Preparing starch-based products, such as potatoes, from dehydrated ingredients offers certain advantages to operators, such as homogeneity, uniformity and control of the end product. They are usually fat-, cholesterol-and saturated fat-free as well as sodium free. They can also be used as a "speed-scratch" ingredient in some recipes.
At low inclusion levels, dehydrated potato flakes, potato flours and potato granules can act as an anti-stalling or crumb softening agent in baking applications without altering most taste profiles. The free starch present in dehydrated potato flakes and flour can also be used as a binder in meats and other products.
Dehydrated potatoes do not require refrigeration and boast a fairly long shelf life—when stored under ideal conditions, the shelf life of dehydrated potato products ranges between 12 and 18 months, depending on the product.
Here are some things to know when purchasing dehydrated potato products.
Dehydrated potato products are relatively simple to prepare. No cleaning, peeling, slicing or mashing is required. They go a long way when it comes to saving time and reducing food costs by offering more end product per metric ton after rehydration than fresh potatoes. They also boast a high yield, excellent plate coverage and pleasing eye appeal.
Dehydrated potato products should be packed in 16 ounce polyethylene bags, two kilogram polyethylene bags, 10 kilogram multi wall paper bags or 20 kilogram multi wall paper bags. The 16 ounce size bags are packaged in corrugated cardboard cases of 12 bags. The two kilogram polyethylene bags should be packaged in corrugated cardboard cases of 6 bags.
There are dozens of types of dehydrated potato products ranging from mashed potatoes and hash browns to casseroles and ingredients.
Depending on the needs of your operation it's important to know what's available.
Potato flakes are produced from quality potatoes after washing, peeling, inspection, slicing, precooking, cooling, cooking, drying and flaking to the size specifications of the customer. Once reconstituted the flakes can be used to make creamy, fluffy mashed potatoes, or sprinkled into soups to create a thicker consistency.
Potato shreds are long, thin strips of potatoes that can be used to form hash browns or classic potato pancakes.

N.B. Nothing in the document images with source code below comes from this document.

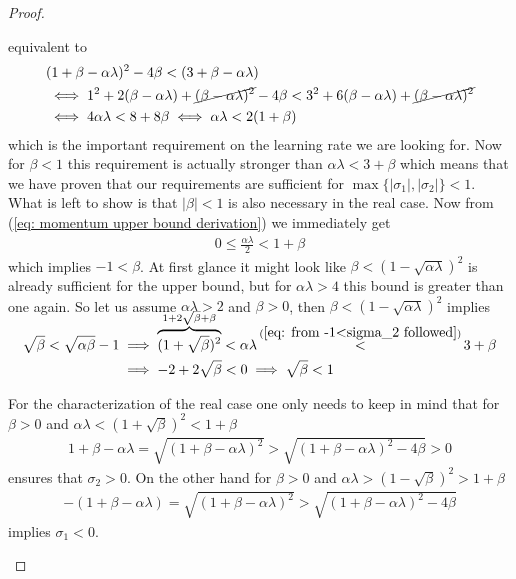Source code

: \begin{proof}
\begin{description}[wide, labelindent=0pt]
		equivalent to 
		\begin{align}
			\nonumber
			&(1+\beta-\alpha\lambda)^2 - 4\beta < (3+\beta-\alpha\lambda)\\
			\nonumber
			&\iff 1^2 + 2(\beta-\alpha\lambda) + \cancel{(\beta-\alpha\lambda)^2} - 4\beta
			< 3^2 + 6(\beta-\alpha\lambda) + \cancel{(\beta-\alpha\lambda)^2}\\
			\label{eq: momentum upper bound derivation}
			&\iff 4\alpha\lambda < 8 + 8\beta
			\iff \alpha\lambda < 2(1+\beta)
		\end{align}
		which is the important requirement on the learning rate we are looking for.
		Now for \(\beta<1\) this requirement is actually stronger than
		\(\alpha\lambda <3+\beta\) which means that we have proven that our
		requirements are sufficient for \(\max\{|\sigma_1|,|\sigma_2|\}<1\).
		What is left to show is that \(|\beta|<1\) is also necessary in the real
		case. Now from (\ref{eq: momentum upper bound derivation}) we immediately
		get
		\begin{align*}
			0 \le \tfrac{\alpha\lambda}2 < 1+\beta
		\end{align*}
		which implies \(-1 < \beta\). At first glance it might look like
		\(\beta<(1-\sqrt{\alpha\lambda})^2\) is already sufficient for the upper
		bound, but for \(\alpha\lambda>4\) this bound is greater than one again.
		So let us assume \(\alpha\lambda>2\) and \(\beta>0\), then
		\(\beta<(1-\sqrt{\alpha\lambda})^2\) implies
		\begin{align*}
			\sqrt{\beta} < \sqrt{\alpha\beta} -1
			&\implies \smash{\overbrace{(1+\sqrt{\beta})^2}^{1+2\sqrt{\beta} + \beta}}
			< \alpha\lambda
			\stackrel{(\ref{eq: from -1<sigma_2 followed})}{<} 3+\beta \\
			&\implies -2 +2\sqrt{\beta} < 0
			\implies \sqrt{\beta} < 1
		\end{align*}

		For the characterization of the real case one only needs to keep in mind that for
		\(\beta>0\) and \(\alpha\lambda < (1+\sqrt{\beta})^2 <1+\beta\)
		\begin{align*}
			1+\beta-\alpha\lambda = \sqrt{(1+\beta-\alpha\lambda)^2}
			> \sqrt{(1+\beta-\alpha\lambda)^2 - 4\beta} > 0
		\end{align*}
		ensures that \(\sigma_2 >0\). On the other hand for \(\beta>0\)
		and \(\alpha\lambda > (1-\sqrt{\beta})^2> 1+\beta\)
		\begin{align*}
			- (1+\beta-\alpha\lambda) = \sqrt{(1+\beta-\alpha\lambda)^2}
			> \sqrt{(1+\beta-\alpha\lambda)^2 - 4\beta}
		\end{align*}
		implies \(\sigma_1 < 0\). \qedhere
 \end{description}
\end{proof}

They make great additions to soups and casseroles. They are lightweight and retain a fresh-potato appearance.
Diced potatoes are great for potato salads, delicious in soups and stews and perfect for chowders, hash and salads.

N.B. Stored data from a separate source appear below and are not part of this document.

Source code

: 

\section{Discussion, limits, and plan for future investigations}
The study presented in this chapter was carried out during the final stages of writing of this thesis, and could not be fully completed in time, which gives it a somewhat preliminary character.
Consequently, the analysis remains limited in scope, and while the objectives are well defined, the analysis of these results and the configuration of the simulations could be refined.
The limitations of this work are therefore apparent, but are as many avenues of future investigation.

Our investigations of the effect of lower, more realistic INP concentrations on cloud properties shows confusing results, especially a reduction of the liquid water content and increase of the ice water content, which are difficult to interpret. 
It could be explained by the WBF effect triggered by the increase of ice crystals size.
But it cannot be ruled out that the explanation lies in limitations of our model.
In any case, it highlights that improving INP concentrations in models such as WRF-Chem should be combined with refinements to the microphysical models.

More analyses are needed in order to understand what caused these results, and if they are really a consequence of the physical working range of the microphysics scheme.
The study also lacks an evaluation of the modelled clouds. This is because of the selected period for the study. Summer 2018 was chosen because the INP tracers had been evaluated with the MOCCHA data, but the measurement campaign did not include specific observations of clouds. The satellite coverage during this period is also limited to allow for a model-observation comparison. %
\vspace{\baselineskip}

Potato slices work well in soups, salads and casseroles. They can also be served alone as an alternative to conventional fries or bagged chips.
Mashed potatoes come in a wide variety of styles. Unseasoned mashed potatoes are ideal as a base for herbs, spices and flavorings. Other varieties include fully complete seasoned mashed potatoes, homestyle mashed potatoes and full-flavored no-mix mashed potatoes with add-ins such as butter, cream or with skins. Also, a number of instant mashed potato products follow a simple one-step process that allows for steam table prep.
Scalloped and au gratin potatoes are popular casserole style products that drive traffic. Scalloped (sliced) potatoes come with a creamy white sauce with or without varying additions such as red or green bell peppers. Au gratin potatoes are sliced potatoes in a rich cheddar cheese sauce. Both scalloped and au gratin potatoes have impressive hold times on steam tables or under heat lamps and oftentimes only require hot water.
Breakfast demands foods that are quick, easy and tasty. Hash browns lend themselves to this daypart with long, natural shreds that grill up crisp on the outside and moist on the inside. Plus, dehydrated hash browns are three times faster to prepare than frozen versions.
FACT: The average American eats 13 pounds of dehydrated potatoes each year.